» Exercise: I'd like the entries repeated exactly, pictures omitted.

BEGIN

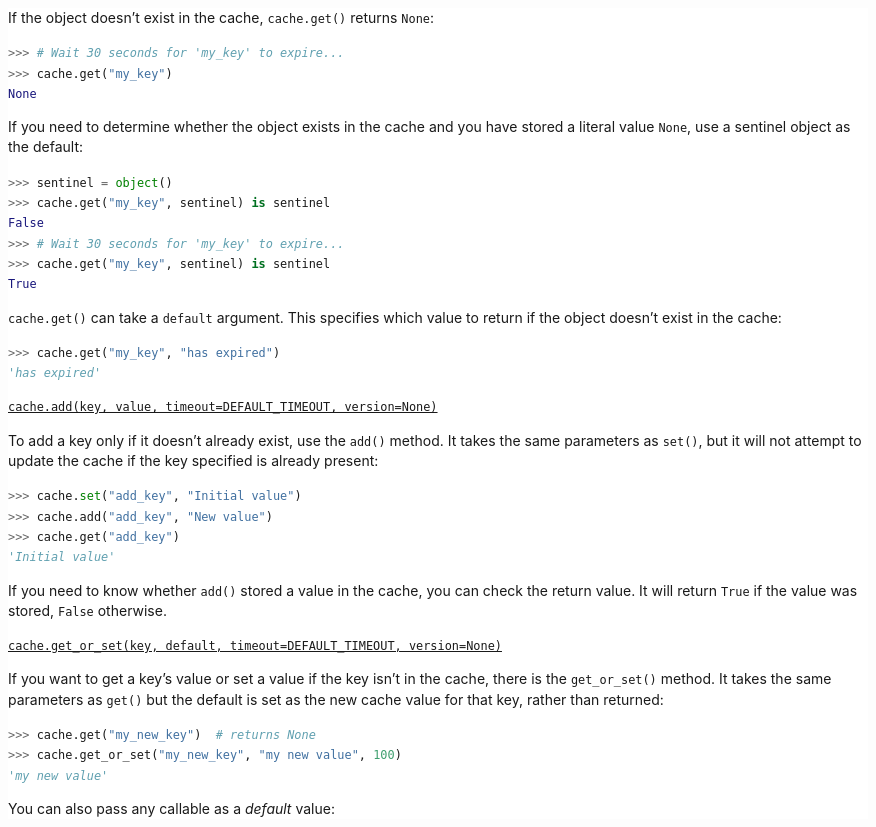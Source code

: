 If the object doesn’t exist in the cache, `cache.get()` returns `None`:

```python
>>> # Wait 30 seconds for 'my_key' to expire...
>>> cache.get("my_key")
None
```

If you need to determine whether the object exists in the cache and you have stored a literal value `None`, use a sentinel object as the default:

```python
>>> sentinel = object()
>>> cache.get("my_key", sentinel) is sentinel
False
>>> # Wait 30 seconds for 'my_key' to expire...
>>> cache.get("my_key", sentinel) is sentinel
True
```

`cache.get()` can take a `default` argument. This specifies which value to return if the object doesn’t exist in the cache:

```python
>>> cache.get("my_key", "has expired")
'has expired'
```

[`cache.add(key, value, timeout=DEFAULT_TIMEOUT, version=None)`](https://docs.djangoproject.com/en/5.2/topics/cache/#django.core.cache.cache.add)

To add a key only if it doesn’t already exist, use the `add()` method. It takes the same parameters as `set()`, but it will not attempt to update the cache if the key specified is already present:

```python
>>> cache.set("add_key", "Initial value")
>>> cache.add("add_key", "New value")
>>> cache.get("add_key")
'Initial value'
```

If you need to know whether `add()` stored a value in the cache, you can check the return value. It will return `True` if the value was stored, `False` otherwise.

[`cache.get_or_set(key, default, timeout=DEFAULT_TIMEOUT, version=None)`](https://docs.djangoproject.com/en/5.2/topics/cache/#django.core.cache.cache.get_or_set)

If you want to get a key’s value or set a value if the key isn’t in the cache, there is the `get_or_set()` method. It takes the same parameters as `get()` but the default is set as the new cache value for that key, rather than returned:

```python
>>> cache.get("my_new_key")  # returns None
>>> cache.get_or_set("my_new_key", "my new value", 100)
'my new value'
```

You can also pass any callable as a *default* value:
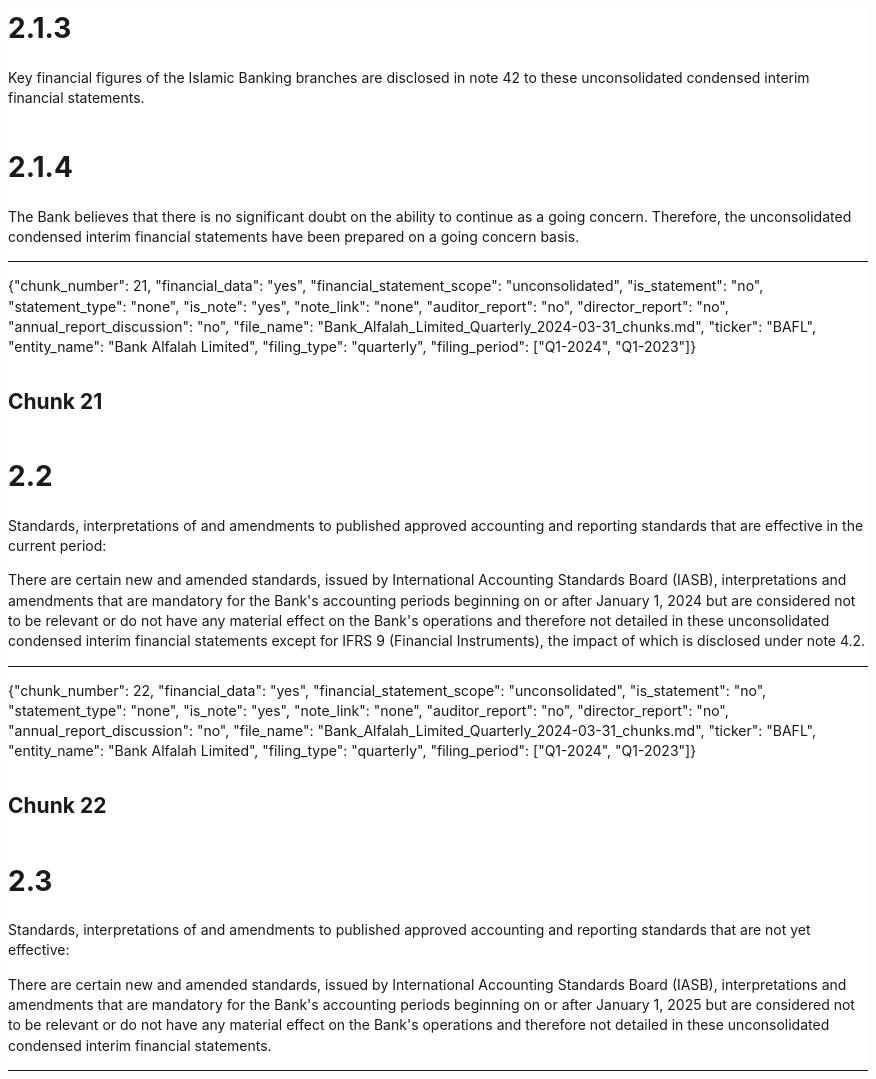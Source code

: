 # 2.1.3

Key financial figures of the Islamic Banking branches are disclosed in note 42 to these unconsolidated condensed interim financial statements.

# 2.1.4

The Bank believes that there is no significant doubt on the ability to continue as a going concern. Therefore, the unconsolidated condensed interim financial statements have been prepared on a going concern basis.

---

{"chunk_number": 21, "financial_data": "yes", "financial_statement_scope": "unconsolidated", "is_statement": "no", "statement_type": "none", "is_note": "yes", "note_link": "none", "auditor_report": "no", "director_report": "no", "annual_report_discussion": "no", "file_name": "Bank_Alfalah_Limited_Quarterly_2024-03-31_chunks.md", "ticker": "BAFL", "entity_name": "Bank Alfalah Limited", "filing_type": "quarterly", "filing_period": ["Q1-2024", "Q1-2023"]}
## Chunk 21


# 2.2

Standards, interpretations of and amendments to published approved accounting and reporting standards that are effective in the current period:

There are certain new and amended standards, issued by International Accounting Standards Board (IASB), interpretations and amendments that are mandatory for the Bank's accounting periods beginning on or after January 1, 2024 but are considered not to be relevant or do not have any material effect on the Bank's operations and therefore not detailed in these unconsolidated condensed interim financial statements except for IFRS 9 (Financial Instruments), the impact of which is disclosed under note 4.2.

---

{"chunk_number": 22, "financial_data": "yes", "financial_statement_scope": "unconsolidated", "is_statement": "no", "statement_type": "none", "is_note": "yes", "note_link": "none", "auditor_report": "no", "director_report": "no", "annual_report_discussion": "no", "file_name": "Bank_Alfalah_Limited_Quarterly_2024-03-31_chunks.md", "ticker": "BAFL", "entity_name": "Bank Alfalah Limited", "filing_type": "quarterly", "filing_period": ["Q1-2024", "Q1-2023"]}
## Chunk 22


# 2.3

Standards, interpretations of and amendments to published approved accounting and reporting standards that are not yet effective:

There are certain new and amended standards, issued by International Accounting Standards Board (IASB), interpretations and amendments that are mandatory for the Bank's accounting periods beginning on or after January 1, 2025 but are considered not to be relevant or do not have any material effect on the Bank's operations and therefore not detailed in these unconsolidated condensed interim financial statements.

---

END

» Exercise output:
Source code

: If the object doesn’t exist in the cache, `cache.get()` returns `None`:

```python
>>> # Wait 30 seconds for 'my_key' to expire...
>>> cache.get("my_key")
None
```

If you need to determine whether the object exists in the cache and you have stored a literal value `None`, use a sentinel object as the default:

```python
>>> sentinel = object()
>>> cache.get("my_key", sentinel) is sentinel
False
>>> # Wait 30 seconds for 'my_key' to expire...
>>> cache.get("my_key", sentinel) is sentinel
True
```

`cache.get()` can take a `default` argument. This specifies which value to return if the object doesn’t exist in the cache:

```python
>>> cache.get("my_key", "has expired")
'has expired'
```

[`cache.add(key, value, timeout=DEFAULT_TIMEOUT, version=None)`](https://docs.djangoproject.com/en/5.2/topics/cache/#django.core.cache.cache.add)

To add a key only if it doesn’t already exist, use the `add()` method. It takes the same parameters as `set()`, but it will not attempt to update the cache if the key specified is already present:

```python
>>> cache.set("add_key", "Initial value")
>>> cache.add("add_key", "New value")
>>> cache.get("add_key")
'Initial value'
```

If you need to know whether `add()` stored a value in the cache, you can check the return value. It will return `True` if the value was stored, `False` otherwise.

[`cache.get_or_set(key, default, timeout=DEFAULT_TIMEOUT, version=None)`](https://docs.djangoproject.com/en/5.2/topics/cache/#django.core.cache.cache.get_or_set)

If you want to get a key’s value or set a value if the key isn’t in the cache, there is the `get_or_set()` method. It takes the same parameters as `get()` but the default is set as the new cache value for that key, rather than returned:

```python
>>> cache.get("my_new_key")  # returns None
>>> cache.get_or_set("my_new_key", "my new value", 100)
'my new value'
```

You can also pass any callable as a *default* value:
Source code

: # 2.1.3

Key financial figures of the Islamic Banking branches are disclosed in note 42 to these unconsolidated condensed interim financial statements.

# 2.1.4

The Bank believes that there is no significant doubt on the ability to continue as a going concern. Therefore, the unconsolidated condensed interim financial statements have been prepared on a going concern basis.

---

{"chunk_number": 21, "financial_data": "yes", "financial_statement_scope": "unconsolidated", "is_statement": "no", "statement_type": "none", "is_note": "yes", "note_link": "none", "auditor_report": "no", "director_report": "no", "annual_report_discussion": "no", "file_name": "Bank_Alfalah_Limited_Quarterly_2024-03-31_chunks.md", "ticker": "BAFL", "entity_name": "Bank Alfalah Limited", "filing_type": "quarterly", "filing_period": ["Q1-2024", "Q1-2023"]}
## Chunk 21


# 2.2

Standards, interpretations of and amendments to published approved accounting and reporting standards that are effective in the current period:

There are certain new and amended standards, issued by International Accounting Standards Board (IASB), interpretations and amendments that are mandatory for the Bank's accounting periods beginning on or after January 1, 2024 but are considered not to be relevant or do not have any material effect on the Bank's operations and therefore not detailed in these unconsolidated condensed interim financial statements except for IFRS 9 (Financial Instruments), the impact of which is disclosed under note 4.2.

---

{"chunk_number": 22, "financial_data": "yes", "financial_statement_scope": "unconsolidated", "is_statement": "no", "statement_type": "none", "is_note": "yes", "note_link": "none", "auditor_report": "no", "director_report": "no", "annual_report_discussion": "no", "file_name": "Bank_Alfalah_Limited_Quarterly_2024-03-31_chunks.md", "ticker": "BAFL", "entity_name": "Bank Alfalah Limited", "filing_type": "quarterly", "filing_period": ["Q1-2024", "Q1-2023"]}
## Chunk 22


# 2.3

Standards, interpretations of and amendments to published approved accounting and reporting standards that are not yet effective:

There are certain new and amended standards, issued by International Accounting Standards Board (IASB), interpretations and amendments that are mandatory for the Bank's accounting periods beginning on or after January 1, 2025 but are considered not to be relevant or do not have any material effect on the Bank's operations and therefore not detailed in these unconsolidated condensed interim financial statements.

---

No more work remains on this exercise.